En cierta ocasión, unos chicos nos pidieron sobre la marcha, el día de su boda, una canción de Inna: “More than friends”. El problema vino cuando nos pidieron el micro y se la dedicaron a unos amigos suyos, a los que consideraban “casi hermanos”. Y no, el “más que amigos” al que alude la canción no significa eso. Significa exactamente… lo que estáis pensando. Lo que antes se refería a “conocer en sentido bíblico”. Efectivamente, quizás no sea la canción más apropiada como exaltación de la amistad. Siempre que la amistad no sea con derecho a roce, claro 🙂

Hay otras veces en que una canción se asocia a una película romántica pero la letra no es necesariamente feliz. Pero nos quedamos con la historia de la pantalla y no con la del tema central de la banda sonora. Así, puede parece que este tema de Roxette tiene un final tan feliz como “Pretty woman” (perdón por el spoiler J ) pero es todo lo contrario. Per Gessle lo compuso como un villancico para corazones rotos y lo llamó “It must have been love – Merry Christmas for the brokenhearted”. Evidentemente no es una canción que hable de amor, sino de desamor. Que el tema es precioso, sí, pero a lo mejor no es la canción más indicada para abrir un baile nupcial.

Otro ejemplo como el anterior, quizás más extremo, porque la película no acaba bien (perdón por el spoiler 😉 )Esta es una canción de despedida, de una historia que pudo ser y no fue. Pero la voz de Whitney Houston hipnotiza, y el resto ya lo sabemos. ¡Ojo! Que no es un problema exclusivo nuestro por no saber inglés. Una curiosidad: en los funerales británicos, el “I will always love you” era la canción que más se elegía para despedir al féretro. Y ellos no necesitaban traducir la línea que dice “todo lo que me llevo conmigo son recuerdos agridulces…”

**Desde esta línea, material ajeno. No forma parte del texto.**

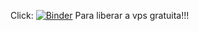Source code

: Click: [![Binder](https://mybinder.org/badge_logo.svg)](https://mybinder.org/v2/git/https%3A%2F%2Fgithub.com%2Fhumfla123%2FVPS-FRE-https-mybinder.org-/HEAD) Para liberar a vps gratuita!!!
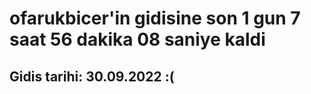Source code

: # ofarukbicer'in gidisine son 1 gun 7 saat 56 dakika 08 saniye kaldi

## Gidis tarihi: 30.09.2022 :(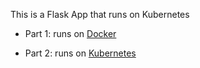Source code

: This is a Flask App that runs on Kubernetes

- Part 1: runs on [Docker](https://github.com/randiltennakoon/flask_k8s/tree/run_on_docker)

- Part 2: runs on [Kubernetes](https://github.com/randiltennakoon/flask_k8s/tree/run_on_kubernetes)








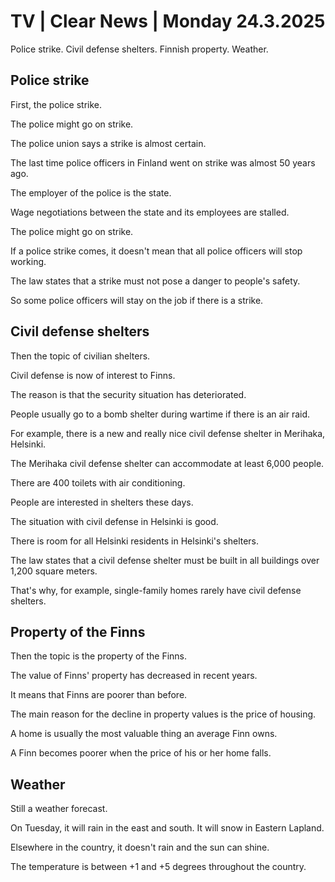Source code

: # TV \| Clear News \| Monday 24.3.2025

Police strike. Civil defense shelters. Finnish property. Weather.

## Police strike

First, the police strike.

The police might go on strike.

The police union says a strike is almost certain.

The last time police officers in Finland went on strike was almost 50 years ago.

The employer of the police is the state.

Wage negotiations between the state and its employees are stalled.

The police might go on strike.

If a police strike comes, it doesn't mean that all police officers will stop working.

The law states that a strike must not pose a danger to people's safety.

So some police officers will stay on the job if there is a strike.

## Civil defense shelters

Then the topic of civilian shelters.

Civil defense is now of interest to Finns.

The reason is that the security situation has deteriorated.

People usually go to a bomb shelter during wartime if there is an air raid.

For example, there is a new and really nice civil defense shelter in Merihaka, Helsinki.

The Merihaka civil defense shelter can accommodate at least 6,000 people.

There are 400 toilets with air conditioning.

People are interested in shelters these days.

The situation with civil defense in Helsinki is good.

There is room for all Helsinki residents in Helsinki's shelters.

The law states that a civil defense shelter must be built in all buildings over 1,200 square meters.

That's why, for example, single-family homes rarely have civil defense shelters.

## Property of the Finns

Then the topic is the property of the Finns.

The value of Finns' property has decreased in recent years.

It means that Finns are poorer than before.

The main reason for the decline in property values is the price of housing.

A home is usually the most valuable thing an average Finn owns.

A Finn becomes poorer when the price of his or her home falls.

## Weather

Still a weather forecast.

On Tuesday, it will rain in the east and south. It will snow in Eastern Lapland.

Elsewhere in the country, it doesn't rain and the sun can shine.

The temperature is between +1 and +5 degrees throughout the country.

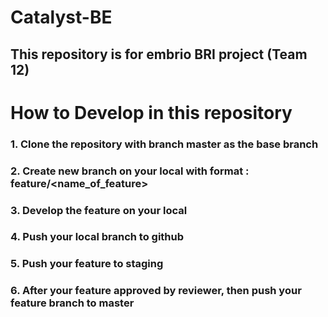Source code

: # Catalyst-BE

## This repository is for embrio BRI project (Team 12)

# How to Develop in this repository
### 1. Clone the repository with branch master as the base branch
### 2. Create new branch on your local with format : feature/<name_of_feature>
### 3. Develop the feature on your local
### 4. Push your local branch to github
### 5. Push your feature to staging
### 6. After your feature approved by reviewer, then push your feature branch to master
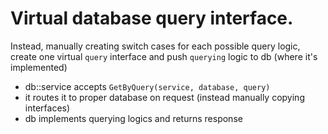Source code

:Virtual database query interface.
================================

Instead, manually creating switch cases for each possible query logic, create one 
virtual `query` interface and push `querying` logic to db (where it's implemented)

* db::service accepts `GetByQuery(service, database, query)`
* it routes it to proper database on request (instead manually copying interfaces)
* db implements querying logics and returns response

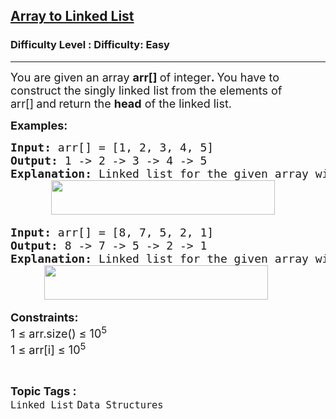 <h2><a href="https://www.geeksforgeeks.org/problems/introduction-to-linked-list/0">Array to Linked List</a></h2><h3>Difficulty Level : Difficulty: Easy</h3><hr><div class="problems_problem_content__Xm_eO"><p><span style="font-size: 18px;">You are given an array <strong>arr[]&nbsp;</strong></span><span style="font-size: 18px;">of integer</span><span style="font-size: 18px;"><strong>. </strong>You have to construct the singly linked list from the elements of arr[]<strong>&nbsp;</strong>and<strong>&nbsp;</strong></span><span style="font-size: 18px;">return the <strong>head</strong> of the linked list.</span></p>
<p><strong><span style="font-size: 18px;">Examples:</span></strong></p>
<pre><span style="font-size: 18px;"><strong>Input: </strong>arr[] = [1, 2, 3, 4, 5]
<strong>Output: </strong>1 -&gt; 2 -&gt; 3 -&gt; 4 -&gt; 5 
<strong>Explanation:</strong> Linked list for the given array will be,<br> &nbsp; &nbsp;  <img src="https://media.geeksforgeeks.org/img-practice/prod/addEditProblem/712529/Web/Other/blobid0_1754908458.webp" width="358" height="55"></span></pre>
<pre><span style="font-size: 18px;"><strong>Input: </strong>arr[] = [8, 7, 5, 2, 1]
<strong>Output: </strong>8 -&gt; 7 -&gt; 5 -&gt; 2 -&gt; 1
<strong>Explanation:</strong> Linked list for the given array will be,<br> &nbsp; &nbsp; <img src="https://media.geeksforgeeks.org/img-practice/prod/addEditProblem/712529/Web/Other/blobid1_1754908487.webp" width="358" height="55"></span></pre>
<p><span style="font-size: 18px;"><strong>Constraints:</strong><br>1 ≤ arr.size() ≤ 10<sup>5</sup><br>1 ≤ arr[i] ≤ 10<sup>5</sup></span></p></div><br><p><span style=font-size:18px><strong>Topic Tags : </strong><br><code>Linked List</code>&nbsp;<code>Data Structures</code>&nbsp;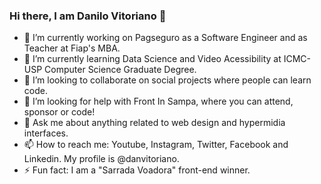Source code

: ### Hi there, I am Danilo Vitoriano 👋


- 🔭 I’m currently working on Pagseguro as a Software Engineer and as Teacher at Fiap's MBA.
- 🌱 I’m currently learning Data Science and Video Acessibility at ICMC-USP Computer Science Graduate Degree.
- 👯 I’m looking to collaborate on social projects where people can learn code.
- 🤔 I’m looking for help with Front In Sampa, where you can attend, sponsor or code!
- 💬 Ask me about anything related to web design and hypermidia interfaces.
- 📫 How to reach me: Youtube, Instagram, Twitter, Facebook and Linkedin. My profile is @danvitoriano.
- ⚡ Fun fact: I am a "Sarrada Voadora" front-end winner.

Porque está claro que no siempre la cuestión viene por el idioma. Nos quedamos con el estribillo, o con una sola frase de él, y le cambiamos el sentido a la canción. La próxima vez que pienses dedicar “Se te nota en la mirada” a una amiga, analiza las dos primeras estrofas. Efectivamente: es la historia de alguien que ve con nostalgia como su ex ha rehecho su vida. Y aunque la canción no tiene un mensaje negativo, quizás la presencia de los ex, aunque sea en un tema musical, es algo que tenemos que, por lo que menos, meditar.

Y la última, volviendo al tema de las traducciones: Adele tiene una voz única, de esas que llegan hasta el alma pero… la temática de sus canciones no es precisamente para una fiesta de Nochevieja. Algunas son especialmente desgarradoras. Por eso, la próxima vez que imagines a alguien yendo hacia el altar con el “Someone like you” de fondo, piensa que quizás lo más adecuado no sean frases como “no importa, encontraré alguien como tú”, “no me olvides, yo te recordaré” o “el amor a veces dura pero a veces hace daño”.

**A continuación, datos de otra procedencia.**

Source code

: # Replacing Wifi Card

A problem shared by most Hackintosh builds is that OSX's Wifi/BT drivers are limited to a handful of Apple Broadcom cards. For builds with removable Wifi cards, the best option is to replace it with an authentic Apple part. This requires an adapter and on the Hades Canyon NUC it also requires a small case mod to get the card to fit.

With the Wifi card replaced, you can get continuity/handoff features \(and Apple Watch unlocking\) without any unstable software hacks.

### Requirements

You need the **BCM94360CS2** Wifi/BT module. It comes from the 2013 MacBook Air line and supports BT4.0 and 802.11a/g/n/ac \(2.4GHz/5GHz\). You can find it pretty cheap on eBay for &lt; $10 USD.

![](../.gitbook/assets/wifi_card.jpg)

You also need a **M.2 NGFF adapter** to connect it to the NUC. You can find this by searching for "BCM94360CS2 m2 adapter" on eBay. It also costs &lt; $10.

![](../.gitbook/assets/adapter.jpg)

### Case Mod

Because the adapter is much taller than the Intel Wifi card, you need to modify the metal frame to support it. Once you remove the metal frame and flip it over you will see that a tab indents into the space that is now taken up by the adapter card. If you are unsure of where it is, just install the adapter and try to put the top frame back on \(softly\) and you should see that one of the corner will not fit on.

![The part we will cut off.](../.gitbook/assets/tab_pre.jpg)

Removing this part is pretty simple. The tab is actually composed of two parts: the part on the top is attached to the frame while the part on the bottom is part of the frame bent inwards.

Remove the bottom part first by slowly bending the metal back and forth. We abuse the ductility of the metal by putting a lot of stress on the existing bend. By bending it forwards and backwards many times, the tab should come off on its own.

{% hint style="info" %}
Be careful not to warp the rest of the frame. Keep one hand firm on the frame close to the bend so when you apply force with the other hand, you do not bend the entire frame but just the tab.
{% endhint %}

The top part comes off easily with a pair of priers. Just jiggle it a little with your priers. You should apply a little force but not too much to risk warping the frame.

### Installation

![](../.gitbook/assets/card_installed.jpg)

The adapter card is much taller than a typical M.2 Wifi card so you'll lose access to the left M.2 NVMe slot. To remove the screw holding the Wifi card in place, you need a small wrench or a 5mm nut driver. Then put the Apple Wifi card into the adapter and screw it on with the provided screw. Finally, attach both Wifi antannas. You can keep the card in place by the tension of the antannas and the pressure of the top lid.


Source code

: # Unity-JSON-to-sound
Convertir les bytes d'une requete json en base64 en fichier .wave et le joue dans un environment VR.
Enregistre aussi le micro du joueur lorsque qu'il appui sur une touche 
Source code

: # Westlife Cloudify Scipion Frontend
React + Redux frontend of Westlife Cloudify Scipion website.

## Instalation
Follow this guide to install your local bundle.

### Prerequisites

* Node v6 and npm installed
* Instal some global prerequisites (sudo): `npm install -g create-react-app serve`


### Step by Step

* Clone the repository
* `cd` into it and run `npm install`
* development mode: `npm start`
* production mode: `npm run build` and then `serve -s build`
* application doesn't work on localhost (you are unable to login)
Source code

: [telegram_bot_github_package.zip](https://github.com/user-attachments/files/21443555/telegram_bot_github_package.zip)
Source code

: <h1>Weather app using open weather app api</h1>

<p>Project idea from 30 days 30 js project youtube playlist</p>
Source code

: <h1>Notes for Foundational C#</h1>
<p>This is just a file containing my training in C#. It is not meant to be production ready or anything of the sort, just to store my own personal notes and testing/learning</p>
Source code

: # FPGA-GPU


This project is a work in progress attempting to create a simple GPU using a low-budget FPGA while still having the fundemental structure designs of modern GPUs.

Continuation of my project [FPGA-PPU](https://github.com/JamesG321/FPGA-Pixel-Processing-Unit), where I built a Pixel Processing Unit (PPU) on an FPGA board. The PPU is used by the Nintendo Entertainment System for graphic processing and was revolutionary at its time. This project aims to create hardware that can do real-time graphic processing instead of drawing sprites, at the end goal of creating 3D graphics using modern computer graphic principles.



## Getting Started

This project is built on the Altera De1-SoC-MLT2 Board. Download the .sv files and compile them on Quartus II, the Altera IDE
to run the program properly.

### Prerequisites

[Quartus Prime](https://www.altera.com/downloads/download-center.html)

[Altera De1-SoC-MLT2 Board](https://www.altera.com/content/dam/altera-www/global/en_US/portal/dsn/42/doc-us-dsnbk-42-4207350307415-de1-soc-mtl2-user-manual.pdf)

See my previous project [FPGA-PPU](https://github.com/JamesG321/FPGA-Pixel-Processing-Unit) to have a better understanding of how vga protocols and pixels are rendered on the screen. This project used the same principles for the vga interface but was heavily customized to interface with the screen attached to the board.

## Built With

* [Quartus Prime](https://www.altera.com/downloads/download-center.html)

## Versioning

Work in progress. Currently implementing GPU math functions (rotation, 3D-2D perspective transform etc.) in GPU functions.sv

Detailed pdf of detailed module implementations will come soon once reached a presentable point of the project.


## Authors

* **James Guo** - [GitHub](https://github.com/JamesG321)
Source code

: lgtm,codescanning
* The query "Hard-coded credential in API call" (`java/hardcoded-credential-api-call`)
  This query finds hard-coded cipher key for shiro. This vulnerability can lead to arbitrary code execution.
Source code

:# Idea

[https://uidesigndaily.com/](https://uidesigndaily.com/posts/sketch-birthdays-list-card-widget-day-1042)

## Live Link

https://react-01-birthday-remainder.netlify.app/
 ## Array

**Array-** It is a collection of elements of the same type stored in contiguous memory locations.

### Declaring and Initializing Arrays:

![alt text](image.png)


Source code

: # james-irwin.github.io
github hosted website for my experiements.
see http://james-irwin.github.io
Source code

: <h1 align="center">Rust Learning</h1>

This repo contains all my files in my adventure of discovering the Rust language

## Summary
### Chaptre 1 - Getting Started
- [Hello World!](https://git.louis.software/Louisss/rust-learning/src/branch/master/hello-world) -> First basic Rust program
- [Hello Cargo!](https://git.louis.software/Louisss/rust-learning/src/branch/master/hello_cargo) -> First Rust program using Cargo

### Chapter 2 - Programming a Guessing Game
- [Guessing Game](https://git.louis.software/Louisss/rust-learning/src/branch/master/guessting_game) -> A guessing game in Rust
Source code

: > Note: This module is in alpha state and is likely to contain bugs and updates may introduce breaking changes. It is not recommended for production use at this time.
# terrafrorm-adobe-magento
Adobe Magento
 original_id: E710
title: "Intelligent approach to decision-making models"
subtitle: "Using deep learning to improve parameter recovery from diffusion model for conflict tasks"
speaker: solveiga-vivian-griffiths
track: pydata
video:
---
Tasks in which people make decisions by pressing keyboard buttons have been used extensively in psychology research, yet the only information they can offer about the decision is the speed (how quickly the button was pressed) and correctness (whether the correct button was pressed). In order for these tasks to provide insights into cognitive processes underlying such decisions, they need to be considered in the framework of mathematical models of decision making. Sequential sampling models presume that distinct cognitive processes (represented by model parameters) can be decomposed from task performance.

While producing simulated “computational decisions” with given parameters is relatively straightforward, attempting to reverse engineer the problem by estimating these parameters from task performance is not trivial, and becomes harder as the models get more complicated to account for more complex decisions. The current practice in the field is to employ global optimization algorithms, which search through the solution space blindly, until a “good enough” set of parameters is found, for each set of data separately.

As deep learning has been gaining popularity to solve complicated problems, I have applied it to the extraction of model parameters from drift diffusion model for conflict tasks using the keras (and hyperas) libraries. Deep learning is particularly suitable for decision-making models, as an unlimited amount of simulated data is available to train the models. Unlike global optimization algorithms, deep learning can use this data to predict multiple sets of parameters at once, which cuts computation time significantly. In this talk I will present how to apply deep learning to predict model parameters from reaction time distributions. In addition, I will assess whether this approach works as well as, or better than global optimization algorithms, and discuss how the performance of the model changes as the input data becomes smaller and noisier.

Como siempre, la última decisión es tuya. Son tus momentos y a veces las canciones entran a formar parte de nuestra vida por una historia que nada tiene que ver con ellas: aquella fiesta de fin de curso, el día que el cantante se equivocó en la fiesta del pueblo y acabó en el pilón, que esa película fue vuestra primera cita… Todos tenemos nuestra banda sonora y en ella están nuestras canciones no apropiadas. Pero cuando las canciones no formen parte de tu vida (que son, normalmente, las que se buscan por internet o se pide consejo a amigos y conocidos) reflexiona un minuto y piensa si la letra es algo con lo que te puedas identificar. A veces es algo tan simple como no renunciar a la canción, pero pedirla para otro momento de la fiesta. Otras veces…

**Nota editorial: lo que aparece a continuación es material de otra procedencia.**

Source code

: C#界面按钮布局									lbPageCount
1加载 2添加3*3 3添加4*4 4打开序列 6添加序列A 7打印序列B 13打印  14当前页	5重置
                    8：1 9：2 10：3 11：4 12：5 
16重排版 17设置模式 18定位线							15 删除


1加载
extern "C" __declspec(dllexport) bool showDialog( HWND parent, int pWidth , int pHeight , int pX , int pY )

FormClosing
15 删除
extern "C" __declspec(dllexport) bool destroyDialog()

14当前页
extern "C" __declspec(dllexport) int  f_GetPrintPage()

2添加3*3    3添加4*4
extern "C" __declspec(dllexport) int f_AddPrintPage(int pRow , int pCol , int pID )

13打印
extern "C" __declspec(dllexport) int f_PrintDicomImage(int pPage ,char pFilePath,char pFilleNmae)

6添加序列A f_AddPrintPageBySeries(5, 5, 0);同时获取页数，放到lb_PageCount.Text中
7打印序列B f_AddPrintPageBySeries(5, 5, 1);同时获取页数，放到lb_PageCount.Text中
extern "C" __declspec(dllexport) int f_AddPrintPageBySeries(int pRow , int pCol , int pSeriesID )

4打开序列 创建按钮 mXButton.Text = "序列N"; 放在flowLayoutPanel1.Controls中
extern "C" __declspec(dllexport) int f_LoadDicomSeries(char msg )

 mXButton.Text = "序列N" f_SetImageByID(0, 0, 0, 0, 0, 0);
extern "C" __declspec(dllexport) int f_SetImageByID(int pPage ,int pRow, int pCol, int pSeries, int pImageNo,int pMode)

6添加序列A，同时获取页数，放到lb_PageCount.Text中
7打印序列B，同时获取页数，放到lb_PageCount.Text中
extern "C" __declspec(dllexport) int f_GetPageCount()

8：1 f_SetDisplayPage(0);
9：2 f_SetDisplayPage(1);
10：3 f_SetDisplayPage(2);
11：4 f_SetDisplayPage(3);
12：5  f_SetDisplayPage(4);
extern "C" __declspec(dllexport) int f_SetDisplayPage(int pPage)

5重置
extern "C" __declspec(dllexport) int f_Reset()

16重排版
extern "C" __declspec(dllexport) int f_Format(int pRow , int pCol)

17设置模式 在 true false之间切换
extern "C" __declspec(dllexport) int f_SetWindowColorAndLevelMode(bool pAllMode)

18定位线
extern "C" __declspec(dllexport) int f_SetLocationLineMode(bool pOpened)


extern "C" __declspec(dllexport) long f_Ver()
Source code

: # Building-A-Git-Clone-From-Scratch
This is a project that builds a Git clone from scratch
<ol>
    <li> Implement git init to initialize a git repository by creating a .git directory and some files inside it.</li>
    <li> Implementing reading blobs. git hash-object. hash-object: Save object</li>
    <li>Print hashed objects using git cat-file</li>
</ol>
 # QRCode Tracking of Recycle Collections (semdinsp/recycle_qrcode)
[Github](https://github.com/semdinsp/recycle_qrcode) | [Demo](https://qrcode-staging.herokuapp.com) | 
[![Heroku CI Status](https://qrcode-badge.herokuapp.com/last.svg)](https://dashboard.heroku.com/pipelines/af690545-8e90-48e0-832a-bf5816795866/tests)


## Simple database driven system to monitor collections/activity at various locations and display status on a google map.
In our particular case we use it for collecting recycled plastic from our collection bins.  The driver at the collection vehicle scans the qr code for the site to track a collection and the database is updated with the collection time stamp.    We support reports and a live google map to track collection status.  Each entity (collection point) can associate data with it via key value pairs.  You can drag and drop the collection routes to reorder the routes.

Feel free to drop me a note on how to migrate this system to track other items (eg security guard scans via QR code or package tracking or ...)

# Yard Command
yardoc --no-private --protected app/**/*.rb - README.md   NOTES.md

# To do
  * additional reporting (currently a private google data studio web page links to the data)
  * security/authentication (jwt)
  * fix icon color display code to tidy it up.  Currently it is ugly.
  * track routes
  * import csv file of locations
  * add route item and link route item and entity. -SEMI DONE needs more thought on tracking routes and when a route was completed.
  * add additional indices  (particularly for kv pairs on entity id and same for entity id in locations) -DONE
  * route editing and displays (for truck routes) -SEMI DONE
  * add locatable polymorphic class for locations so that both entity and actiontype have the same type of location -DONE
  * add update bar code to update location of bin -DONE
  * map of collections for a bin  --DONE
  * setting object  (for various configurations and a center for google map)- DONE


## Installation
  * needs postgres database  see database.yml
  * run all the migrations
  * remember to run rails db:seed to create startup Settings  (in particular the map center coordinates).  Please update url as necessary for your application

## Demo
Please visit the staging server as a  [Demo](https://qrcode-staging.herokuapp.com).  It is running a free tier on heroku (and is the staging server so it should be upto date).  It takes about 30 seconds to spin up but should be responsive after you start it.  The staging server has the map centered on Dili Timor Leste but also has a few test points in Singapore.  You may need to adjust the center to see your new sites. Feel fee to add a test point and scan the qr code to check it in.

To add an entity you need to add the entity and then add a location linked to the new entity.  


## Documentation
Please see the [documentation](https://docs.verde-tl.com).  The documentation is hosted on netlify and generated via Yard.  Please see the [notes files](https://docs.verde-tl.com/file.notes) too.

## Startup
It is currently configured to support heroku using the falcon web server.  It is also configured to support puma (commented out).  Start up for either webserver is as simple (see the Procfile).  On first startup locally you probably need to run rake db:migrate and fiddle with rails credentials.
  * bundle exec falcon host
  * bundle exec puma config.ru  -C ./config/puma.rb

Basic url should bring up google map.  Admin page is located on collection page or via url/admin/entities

¿Qué no recomendamos? 1) canciones que no conozcamos y que nos planteen dudas 2) canciones actuales, que igual este año son éxito pero dentro de diez años ya no nos acordamos de ellas 3) canciones malrolleras, que no tengan ni una estrofa positiva 4) canciones de Bebe (bueno, en realidad se pueden englobar en el punto anterior) 5) canciones que alguien haya elegido para un momento igual al que quieres destacar; si tu amigo entró al banquete con “Don´t stop me now” de Queen, mala suerte, llegamos tarde, busquemos otra, conviene hacer cada momento singular y único

En un próximo post seremos más amables, lo prometemos. Y buscaremos canciones que os puedan ayudar. Ahora que ya sabemos lo que no queremos, tendremos más fácil llegar a lo que queremos encontrar: momentos únicos.

La agenda de los djs

Hoy vamos a hablar de un tema que no tiene que ver directamente con nuestro trabajo pero que, en cambio, dice mucho de una empresa. ¿Cómo controlar la agenda?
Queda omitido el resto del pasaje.